=== Task item ===
Return the records as they stand. No picture is to be included.
********
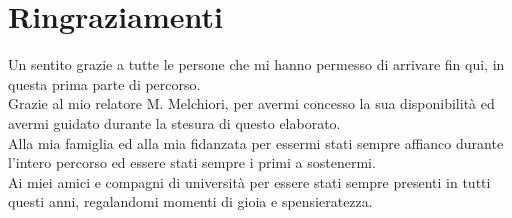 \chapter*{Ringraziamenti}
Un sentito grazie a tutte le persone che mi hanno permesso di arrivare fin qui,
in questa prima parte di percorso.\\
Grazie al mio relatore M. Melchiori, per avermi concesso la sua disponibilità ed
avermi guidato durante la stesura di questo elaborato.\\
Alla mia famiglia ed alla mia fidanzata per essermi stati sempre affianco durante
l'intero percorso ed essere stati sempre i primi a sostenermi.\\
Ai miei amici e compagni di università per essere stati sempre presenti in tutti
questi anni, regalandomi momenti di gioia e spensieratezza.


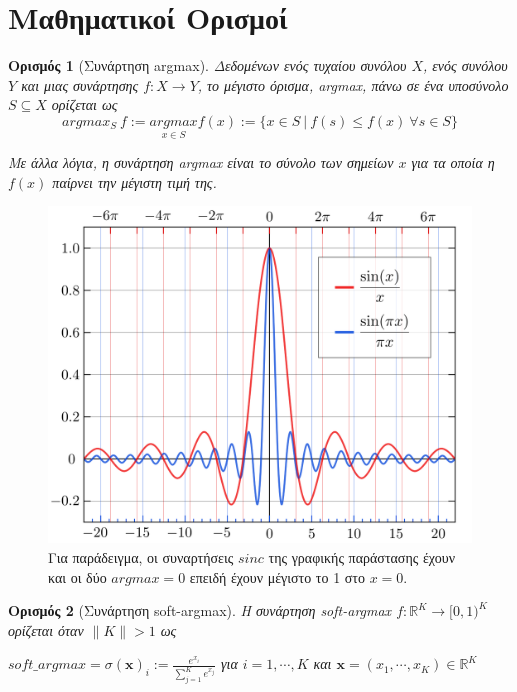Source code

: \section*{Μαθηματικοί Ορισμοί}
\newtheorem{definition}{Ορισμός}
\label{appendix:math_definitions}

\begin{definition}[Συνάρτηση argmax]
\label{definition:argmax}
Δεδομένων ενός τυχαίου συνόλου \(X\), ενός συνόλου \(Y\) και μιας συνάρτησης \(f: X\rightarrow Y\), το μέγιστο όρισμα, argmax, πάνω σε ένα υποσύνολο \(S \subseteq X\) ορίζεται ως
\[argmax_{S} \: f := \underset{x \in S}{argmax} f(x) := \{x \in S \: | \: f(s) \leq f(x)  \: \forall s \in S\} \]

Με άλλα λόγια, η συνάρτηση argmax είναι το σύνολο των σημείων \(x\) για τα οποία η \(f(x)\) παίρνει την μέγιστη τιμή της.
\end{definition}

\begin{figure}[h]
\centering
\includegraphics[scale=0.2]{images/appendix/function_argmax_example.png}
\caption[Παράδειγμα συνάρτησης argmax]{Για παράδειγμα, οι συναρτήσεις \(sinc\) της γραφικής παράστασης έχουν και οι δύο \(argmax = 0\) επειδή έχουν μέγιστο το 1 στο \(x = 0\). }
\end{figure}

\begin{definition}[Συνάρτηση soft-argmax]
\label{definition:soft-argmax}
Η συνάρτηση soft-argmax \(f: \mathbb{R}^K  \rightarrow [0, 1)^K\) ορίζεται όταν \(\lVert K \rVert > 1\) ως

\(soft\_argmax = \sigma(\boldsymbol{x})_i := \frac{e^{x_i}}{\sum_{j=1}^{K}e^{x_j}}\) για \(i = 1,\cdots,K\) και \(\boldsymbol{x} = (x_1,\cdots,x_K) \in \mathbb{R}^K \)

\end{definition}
********
=== Your solution ===
 \chapter*{Ringraziamenti}
Un sentito grazie a tutte le persone che mi hanno permesso di arrivare fin qui,
in questa prima parte di percorso.\\
Grazie al mio relatore M. Melchiori, per avermi concesso la sua disponibilità ed
avermi guidato durante la stesura di questo elaborato.\\
Alla mia famiglia ed alla mia fidanzata per essermi stati sempre affianco durante
l'intero percorso ed essere stati sempre i primi a sostenermi.\\
Ai miei amici e compagni di università per essere stati sempre presenti in tutti
questi anni, regalandomi momenti di gioia e spensieratezza.


Source code

: \section*{Μαθηματικοί Ορισμοί}
\newtheorem{definition}{Ορισμός}
\label{appendix:math_definitions}

\begin{definition}[Συνάρτηση argmax]
\label{definition:argmax}
Δεδομένων ενός τυχαίου συνόλου \(X\), ενός συνόλου \(Y\) και μιας συνάρτησης \(f: X\rightarrow Y\), το μέγιστο όρισμα, argmax, πάνω σε ένα υποσύνολο \(S \subseteq X\) ορίζεται ως
\[argmax_{S} \: f := \underset{x \in S}{argmax} f(x) := \{x \in S \: | \: f(s) \leq f(x)  \: \forall s \in S\} \]

Με άλλα λόγια, η συνάρτηση argmax είναι το σύνολο των σημείων \(x\) για τα οποία η \(f(x)\) παίρνει την μέγιστη τιμή της.
\end{definition}

\begin{figure}[h]
\centering
\includegraphics[scale=0.2]{images/appendix/function_argmax_example.png}
\caption[Παράδειγμα συνάρτησης argmax]{Για παράδειγμα, οι συναρτήσεις \(sinc\) της γραφικής παράστασης έχουν και οι δύο \(argmax = 0\) επειδή έχουν μέγιστο το 1 στο \(x = 0\). }
\end{figure}

\begin{definition}[Συνάρτηση soft-argmax]
\label{definition:soft-argmax}
Η συνάρτηση soft-argmax \(f: \mathbb{R}^K  \rightarrow [0, 1)^K\) ορίζεται όταν \(\lVert K \rVert > 1\) ως

\(soft\_argmax = \sigma(\boldsymbol{x})_i := \frac{e^{x_i}}{\sum_{j=1}^{K}e^{x_j}}\) για \(i = 1,\cdots,K\) και \(\boldsymbol{x} = (x_1,\cdots,x_K) \in \mathbb{R}^K \)

\end{definition}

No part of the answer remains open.